- Born: 16 July 1925 Munich, Bavaria, Germany
- Died: 1 January 1997 (aged 71) Grasse, Alpes-Maritimes, France
- Burial: Andechs Abbey cemetery, Bavaria, Germany
- Spouse: Countess Helene (Hella) von Khevenhüller-Metsch ​ ​(m. 1970)​
- House: Wittelsbach
- Father: Prince Konrad of Bavaria
- Mother: Princess Maria Bona of Savoy-Genoa

= Prince Eugen of Bavaria =

German royal (1925–1997)

Prince Eugen of Bavaria (Eugen Leopold Adelaide Thomas Maria Prinz von Bayern) (16 July 1925 - 1 January 1997) was a member of the Bavarian Royal House of Wittelsbach.

==Early life==
Prince Eugen was born in Munich and was the only son of Prince Konrad of Bavaria and his wife Princess Maria Bona of Savoy-Genoa.
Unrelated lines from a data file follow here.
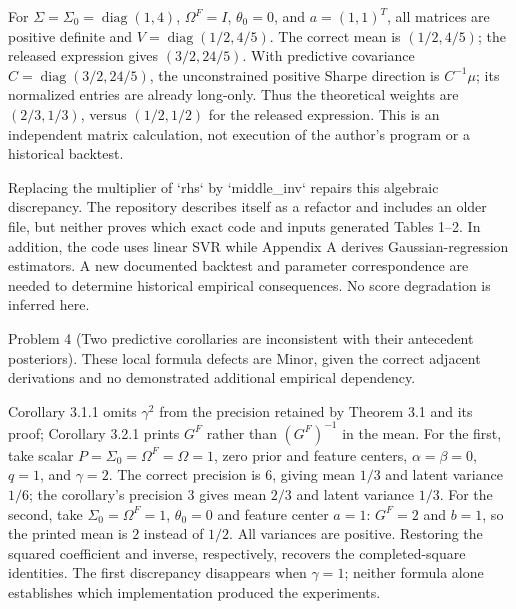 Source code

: \documentclass[10pt]{article}
\begin{document}
For \(\Sigma=\Sigma_0=\operatorname{diag}(1,4)\), \(\Omega^F=I\), \(\theta_0=0\), and \(a=(1,1)^T\), all matrices are positive definite and \(V=\operatorname{diag}(1/2,4/5)\). The correct mean is \((1/2,4/5)\); the released expression gives \((3/2,24/5)\). With predictive covariance \(C=\operatorname{diag}(3/2,24/5)\), the unconstrained positive Sharpe direction is \(C^{-1}\mu\); its normalized entries are already long-only. Thus the theoretical weights are \((2/3,1/3)\), versus \((1/2,1/2)\) for the released expression. This is an independent matrix calculation, not execution of the author’s program or a historical backtest.\par
Replacing the multiplier of `rhs` by `middle\_inv` repairs this algebraic discrepancy. The repository describes itself as a refactor and includes an older file, but neither proves which exact code and inputs generated Tables 1–2. In addition, the code uses linear SVR while Appendix A derives Gaussian-regression estimators. A new documented backtest and parameter correspondence are needed to determine historical empirical consequences. No score degradation is inferred here.\par
Problem 4 (Two predictive corollaries are inconsistent with their antecedent posteriors).  These local formula defects are Minor, given the correct adjacent derivations and no demonstrated additional empirical dependency.\par
Corollary 3.1.1 omits \(\gamma^2\) from the precision retained by Theorem 3.1 and its proof; Corollary 3.2.1 prints \(G^F\) rather than \((G^F)^{-1}\) in the mean. For the first, take scalar \(P=\Sigma_0=\Omega^F=\Omega=1\), zero prior and feature centers, \(\alpha=\beta=0\), \(q=1\), and \(\gamma=2\). The correct precision is \(6\), giving mean \(1/3\) and latent variance \(1/6\); the corollary’s precision \(3\) gives mean \(2/3\) and latent variance \(1/3\). For the second, take \(\Sigma_0=\Omega^F=1\), \(\theta_0=0\) and feature center \(a=1\): \(G^F=2\) and \(b=1\), so the printed mean is \(2\) instead of \(1/2\). All variances are positive. Restoring the squared coefficient and inverse, respectively, recovers the completed-square identities. The first discrepancy disappears when \(\gamma=1\); neither formula alone establishes which implementation produced the experiments.\par
\end{document}

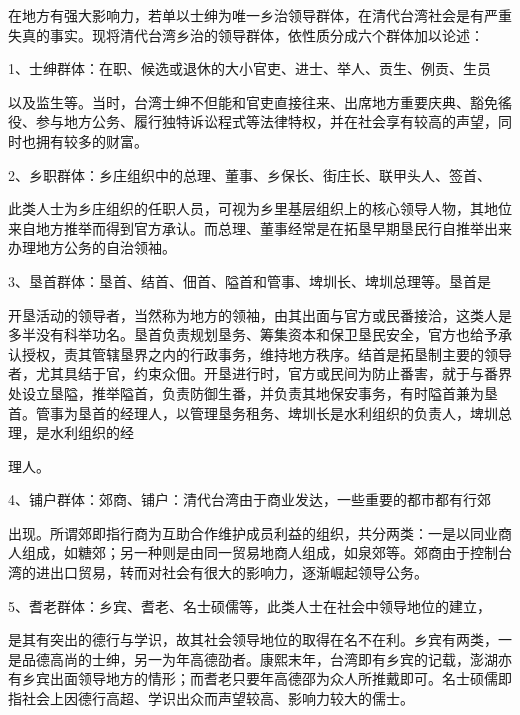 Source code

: 
\noindent 在地方有强大影响力，若单以士绅为唯一乡治领导群体，在清代台湾社会是有严重失真的事实。现将清代台湾乡治的领导群体，依性质分成六个群体加以论述：

1、士绅群体：在职、候选或退休的大小官吏、进士、举人、贡生、例贡、生员

\begin{BookQuote}
以及监生等。当时，台湾士绅不但能和官吏直接往来、出席地方重要庆典、豁免徭役、参与地方公务、履行独特诉讼程式等法律特权，并在社会享有较高的声望，同时也拥有较多的财富。
\end{BookQuote}

2、乡职群体：乡庄组织中的总理、董事、乡保长、街庄长、联甲头人、签首、

\begin{BookQuote}
此类人士为乡庄组织的任职人员，可视为乡里基层组织上的核心领导人物，其地位来自地方推举而得到官方承认。而总理、董事经常是在拓垦早期垦民行自推举出来办理地方公务的自治领袖。
\end{BookQuote}

3、垦首群体：垦首、结首、佃首、隘首和管事、埤圳长、埤圳总理等。垦首是

\begin{BookQuote}
开垦活动的领导者，当然称为地方的领袖，由其出面与官方或民番接洽，这类人是多半没有科举功名。垦首负责规划垦务、筹集资本和保卫垦民安全，官方也给予承认授权，责其管辖垦界之内的行政事务，维持地方秩序。结首是拓垦制主要的领导者，尤其具结于官，约束众佃。开垦进行时，官方或民间为防止番害，就于与番界处设立垦隘，推举隘首，负责防御生番，并负责其地保安事务，有时隘首兼为垦首。管事为垦首的经理人，以管理垦务租务、埤圳长是水利组织的负责人，埤圳总理，是水利组织的经
\end{BookQuote}

理人。

4、铺户群体：郊商、铺户：清代台湾由于商业发达，一些重要的都市都有行郊

\begin{BookQuote}
出现。所谓郊即指行商为互助合作维护成员利益的组织，共分两类：一是以同业商人组成，如糖郊；另一种则是由同一贸易地商人组成，如泉郊等。郊商由于控制台湾的进出口贸易，转而对社会有很大的影响力，逐渐崛起领导公务。
\end{BookQuote}

5、耆老群体：乡宾、耆老、名士硕儒等，此类人士在社会中领导地位的建立，


\begin{BookQuote}
是其有突出的德行与学识，故其社会领导地位的取得在名不在利。乡宾有两类，一是品德高尚的士绅，另一为年高德劭者。康熙末年，台湾即有乡宾的记载，澎湖亦有乡宾出面领导地方的情形；而耆老只要年高德邵为众人所推戴即可。名士硕儒即指社会上因德行高超、学识出众而声望较高、影响力较大的儒士。
\end{BookQuote}

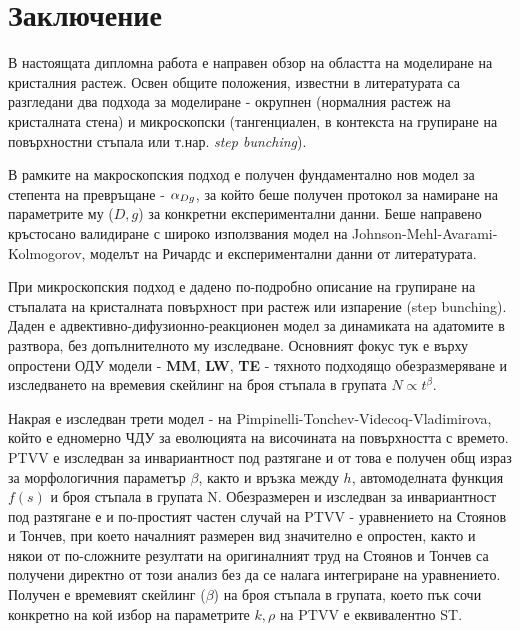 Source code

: \section{Заключение}
В настоящата дипломна работа е направен обзор на областта на моделиране на кристалния растеж. Освен общите положения, известни в литературата са разгледани два подхода за моделиране - окрупнен (нормалния растеж на кристалната стена) и микроскопски (тангенциален, в контекста на групиране на повърхностни стъпала или т.нар. \textit{step bunching}).

В рамките на макроскопския подход е получен фундаментално нов модел за степента на превръщане - $\alpha_{Dg}$, за който беше получен протокол за намиране на параметрите му ($D, g$) за конкретни експериментални данни. Беше направено кръстосано валидиране с широко използвания модел на Johnson-Mehl-Avarami-Kolmogorov, моделът на Ричардс и експериментални данни от литературата.

При микроскопския подход е дадено по-подробно описание на групиране на стъпалата на кристалната повърхност при растеж или изпарение (step bunching). Даден е адвективно-дифузионно-реакционен модел за динамиката на адатомите в разтвора, без допълнителното му изследване. Основният фокус тук е върху опростени ОДУ модели - \textbf{MM}, \textbf{LW}, \textbf{TE} - тяхното подходящо обезразмеряване и изследването на времевия скейлинг на броя стъпала в групата $N \propto t^\beta$. 

Накрая е изследван трети модел - на Pimpinelli-Tonchev-Videcoq-Vladimirova, който е едномерно ЧДУ за еволюцията на височината на повърхността с времето.  PTVV е изследван за инвариантност под разтягане и от това е получен общ израз за морфологичния параметър $\beta$, както и връзка между $h$, автомоделната функция $f(s)$ и броя стъпала в групата N. Обезразмерен и изследван за инвариантност под разтягане е и по-простият частен случай на PTVV - уравнението на Стоянов и Тончев, при което началният размерен вид значително е опростен, както и някои от по-сложните резултати на оригиналният труд на Стоянов и Тончев са получени директно от този анализ без да се налага интегриране на уравнението. Получен е времевият скейлинг ($\beta$) на броя стъпала в групата, което пък сочи конкретно на кой избор на параметрите $k, \rho$ на PTVV е еквивалентно ST.
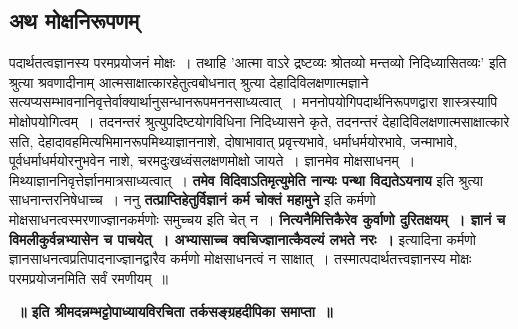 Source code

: \subsection*{अथ मोक्षनिरूपणम्}
	पदार्थतत्वज्ञानस्य परमप्रयोजनं मोक्षः~। तथाहि ’आत्मा वाऽरे द्रष्टव्यः श्रोतव्यो मन्तव्यो निदिध्यासितव्यः’ इति श्रुत्या श्रवणादीनाम् आत्मसाक्षात्कारहेतुत्वबोधनात् श्रुत्या देहादिविलक्षणात्मज्ञाने सत्यप्यसम्भावनानिवृत्तेर्वाक्यार्थानुसन्धानरूपमननसाध्यत्वात्~। मननोपयोगिपदार्थनिरूपणद्वारा शास्त्रस्यापि मोक्षोपयोगित्वम्~। तदनन्तरं श्रुत्युपदिष्टयोगविधिना निदिध्यासने कृते, तदनन्तरं देहादिविलक्षणात्मसाक्षात्कारे सति, देहादावहमित्यभिमानरूपमिथ्याज्ञाननाशे, दोषाभावात् प्रवृत्त्यभावे, धर्माधर्मयोरभावे, जन्माभावे, पूर्वधर्माधर्मयोरनुभवेन नाशे, चरमदुःखध्वंसलक्षणमोक्षो जायते~। ज्ञानमेव मोक्षसाधनम्~। मिथ्याज्ञाननिवृत्तेर्ज्ञानमात्रसाध्यत्वात्~। {\bfseries तमेव विदिवाऽतिमृत्युमेति नान्यः पन्था विद्यतेऽयनाय} इति श्रुत्या साधनान्तरनिषेधाच्च~। ननु {\bfseries तत्प्राप्तिहेतुर्विज्ञानं कर्म चोक्तं महामुने} इति कर्मणो मोक्षसाधनत्वस्मरणाज्ज्ञानकर्मणोः समुच्चय इति चेत् न~। {\bfseries नित्यनैमित्तिकैरेव कुर्वाणो दुरितक्षयम्~। ज्ञानं च विमलीकुर्वन्नभ्यासेन च पाचयेत्~। अभ्यासाच्च क्वचिज्ज्ञानात्कैवल्यं लभते नरः~।} इत्यादिना कर्मणो ज्ञानसाधनत्वप्रतिपादनाज्ज्ञानद्वारैव कर्मणो मोक्षसाधनत्वं न साक्षात्~। तस्मात्पदार्थतत्त्वज्ञानस्य मोक्षः परमप्रयोजनमिति सर्वं रमणीयम्~॥
\begin{center}
{\bfseries~॥ इति श्रीमदन्नम्भट्टोपाध्यायविरचिता तर्कसङ्ग्रहदीपिका समाप्ता~॥}\\[10pt]
\end{center}
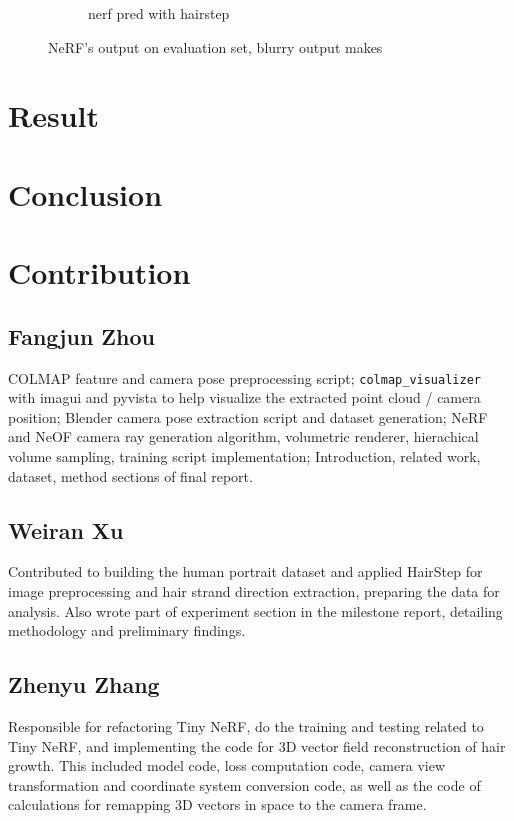 \documentclass[12pt]{article}
\begin{document}
\begin{figure}[h]
\begin{subfigure}{0.48\textwidth}
\begin{subfigure}{0.48\textwidth}
        \end{subfigure}
        \caption{nerf pred with hairstep}
    \end{subfigure}

    \caption{NeRF's output on evaluation set, blurry output makes }
    \label{fig:nerf_hairstep}
\end{figure}

\section{Result}


\section{Conclusion}


\newpage

\printbibliography

\newpage

\section{Contribution}

\subsection{Fangjun Zhou}

COLMAP feature and camera pose preprocessing script; \texttt{colmap\_visualizer} with imagui and pyvista to help visualize the extracted point cloud / camera position; Blender camera pose extraction script and dataset generation; NeRF and NeOF camera ray generation algorithm, volumetric renderer, hierachical volume sampling, training script implementation; Introduction, related work, dataset, method sections of final report.

\subsection{Weiran Xu}

Contributed to building the human portrait dataset and applied HairStep for image preprocessing and hair strand direction extraction, preparing the data for analysis. Also wrote part of experiment section in the milestone report, detailing methodology and preliminary findings.

\subsection{Zhenyu Zhang}

Responsible for refactoring Tiny NeRF, do the training and testing related to Tiny NeRF, and implementing the code for 3D vector field reconstruction of hair growth. This included model code, loss computation code, camera view transformation and coordinate system conversion code, as well as the code of calculations for remapping 3D vectors in space to the camera frame.
\end{document}

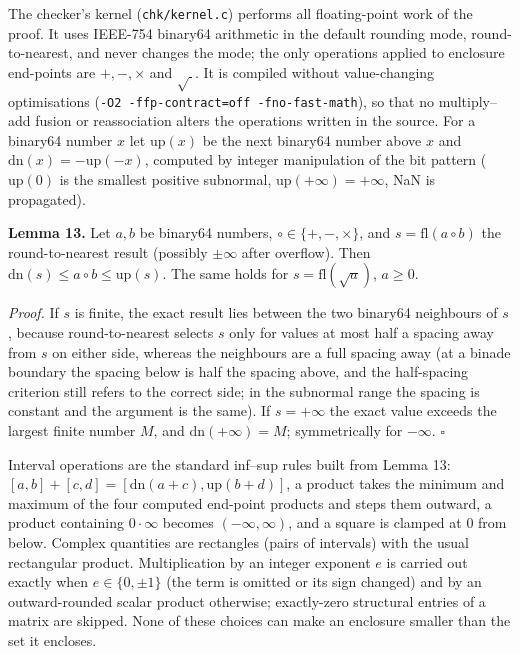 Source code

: \documentclass[
  11pt,
]{article}
\begin{document}
The checker's kernel (\texttt{chk/kernel.c}) performs all floating-point
work of the proof. It uses IEEE-754 binary64 arithmetic in the default
rounding mode, round-to-nearest, and never changes the mode; the only
operations applied to enclosure end-points are \(+,-,\times\) and
\(\sqrt{\ }\). It is compiled without value-changing optimisations
(\texttt{-O2\ -ffp-contract=off\ -fno-fast-math}), so that no
multiply--add fusion or reassociation alters the operations written in
the source. For a binary64 number \(x\) let \(\mathrm{up}(x)\) be the
next binary64 number above \(x\) and
\(\mathrm{dn}(x)=-\mathrm{up}(-x)\), computed by integer manipulation of
the bit pattern (\(\mathrm{up}(0)\) is the smallest positive subnormal,
\(\mathrm{up}(+\infty)=+\infty\), NaN is propagated).

\textbf{Lemma 13.} Let \(a,b\) be binary64 numbers,
\(\circ\in\{+,-,\times\}\), and \(s=\mathrm{fl}(a\circ b)\) the
round-to-nearest result (possibly \(\pm\infty\) after overflow). Then
\(\mathrm{dn}(s)\le a\circ b\le\mathrm{up}(s)\). The same holds for
\(s=\mathrm{fl}(\sqrt a)\), \(a\ge0\).

\emph{Proof.} If \(s\) is finite, the exact result lies between the two
binary64 neighbours of \(s\), because round-to-nearest selects \(s\)
only for values at most half a spacing away from \(s\) on either side,
whereas the neighbours are a full spacing away (at a binade boundary the
spacing below is half the spacing above, and the half-spacing criterion
still refers to the correct side; in the subnormal range the spacing is
constant and the argument is the same). If \(s=+\infty\) the exact value
exceeds the largest finite number \(M\), and \(\mathrm{dn}(+\infty)=M\);
symmetrically for \(-\infty\). \(\square\)

Interval operations are the standard inf--sup rules built from Lemma 13:
\([a,b]+[c,d]=[\mathrm{dn}(a+c),\mathrm{up}(b+d)]\), a product takes the
minimum and maximum of the four computed end-point products and steps
them outward, a product containing \(0\cdot\infty\) becomes
\((-\infty,\infty)\), and a square is clamped at \(0\) from below.
Complex quantities are rectangles (pairs of intervals) with the usual
rectangular product. Multiplication by an integer exponent \(e\) is
carried out exactly when \(e\in\{0,\pm1\}\) (the term is omitted or its
sign changed) and by an outward-rounded scalar product otherwise;
exactly-zero structural entries of a matrix are skipped. None of these
choices can make an enclosure smaller than the set it encloses.
\end{document}
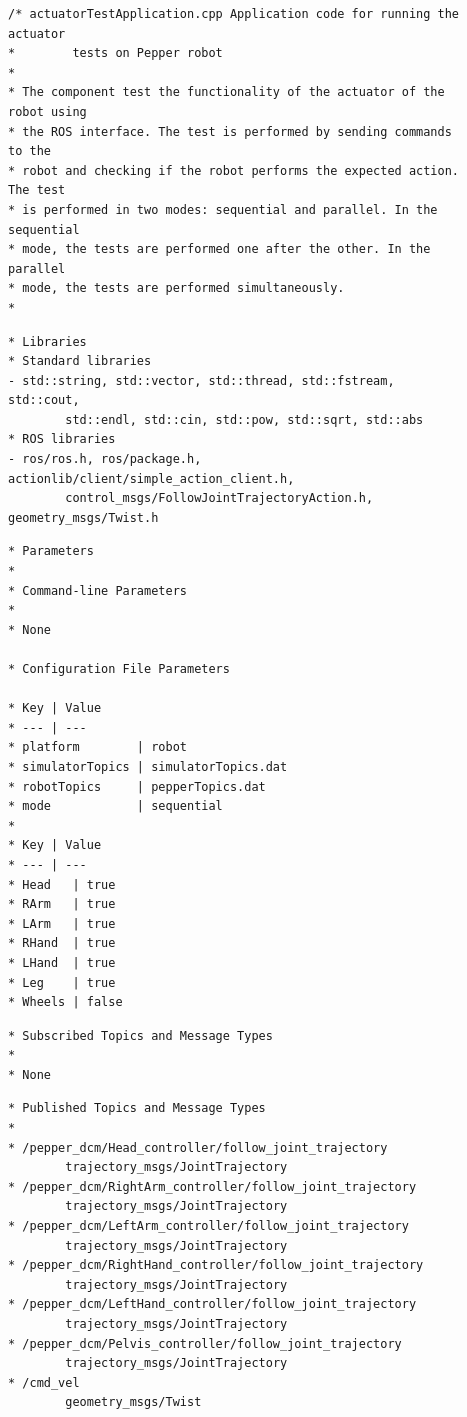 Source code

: \documentclass{CSSRforAfrica}
\newcommand{\checkboxChecked}{\fbox{\ding{51}}} %
\begin{document}
\begin{description}

\item[\checkboxChecked] 
 {\small 
\begin{verbatim}
/* actuatorTestApplication.cpp Application code for running the actuator
*        tests on Pepper robot
*
* The component test the functionality of the actuator of the robot using
* the ROS interface. The test is performed by sending commands to the
* robot and checking if the robot performs the expected action. The test
* is performed in two modes: sequential and parallel. In the sequential
* mode, the tests are performed one after the other. In the parallel
* mode, the tests are performed simultaneously. 
*
\end{verbatim}}

\item[\checkboxChecked] 
 {\small 
\begin{verbatim}
* Libraries
* Standard libraries
- std::string, std::vector, std::thread, std::fstream, std::cout,
        std::endl, std::cin, std::pow, std::sqrt, std::abs
* ROS libraries
- ros/ros.h, ros/package.h, actionlib/client/simple_action_client.h,
        control_msgs/FollowJointTrajectoryAction.h, geometry_msgs/Twist.h
\end{verbatim}}

\item[\checkboxChecked] 
 {\small 
\begin{verbatim}
* Parameters
*
* Command-line Parameters
*
* None

* Configuration File Parameters

* Key | Value 
* --- | ---
* platform        | robot
* simulatorTopics | simulatorTopics.dat
* robotTopics     | pepperTopics.dat
* mode            | sequential
*
* Key | Value
* --- | ---
* Head   | true
* RArm   | true
* LArm   | true
* RHand  | true
* LHand  | true
* Leg    | true
* Wheels | false
\end{verbatim}}

\item[\checkboxChecked] 
 {\small 
\begin{verbatim}
* Subscribed Topics and Message Types
*
* None
\end{verbatim}}

\item[\checkboxChecked] 
 {\small 
\begin{verbatim}                    
* Published Topics and Message Types
* 
* /pepper_dcm/Head_controller/follow_joint_trajectory
        trajectory_msgs/JointTrajectory
* /pepper_dcm/RightArm_controller/follow_joint_trajectory
        trajectory_msgs/JointTrajectory
* /pepper_dcm/LeftArm_controller/follow_joint_trajectory
        trajectory_msgs/JointTrajectory
* /pepper_dcm/RightHand_controller/follow_joint_trajectory
        trajectory_msgs/JointTrajectory
* /pepper_dcm/LeftHand_controller/follow_joint_trajectory
        trajectory_msgs/JointTrajectory
* /pepper_dcm/Pelvis_controller/follow_joint_trajectory 
        trajectory_msgs/JointTrajectory
* /cmd_vel
        geometry_msgs/Twist


\end{verbatim}}
\end{description}
\end{document}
Eugen's older sister was Princess Amalie Isabella of Bavaria, born 1921.

==Marriage==
On 16 November 1970, Prince Eugen married Countess Helene of Khevenhüller-Metsch (4 April 1921 in Vienna – 25 December 2017 in Bad Hindelang), daughter of Count Franz of Khevenhüller-Metsch and Princess Anna of Fürstenberg. Helene was previously married to Prince Konstantin of Bavaria, who died in a plane crash on 30 July 1969. The civil ceremony took place in Munich and the religious wedding followed five days later in Innsbruck, Austria. The couple did not have any children together, but Helene had a daughter from her previous marriage.

==Later life==
The prince was a Grand Prior of the Bavarian Order of Saint George, Knight of the Order of Saint Hubert and a Knight of the Sovereign Military Order of Malta.

==Death==
Prince Eugen of Bavaria died on 1 January 1997 at Grasse in the Alpes-Maritimes region of France. He is buried at the Andechs Abbey cemetery in Bavaria.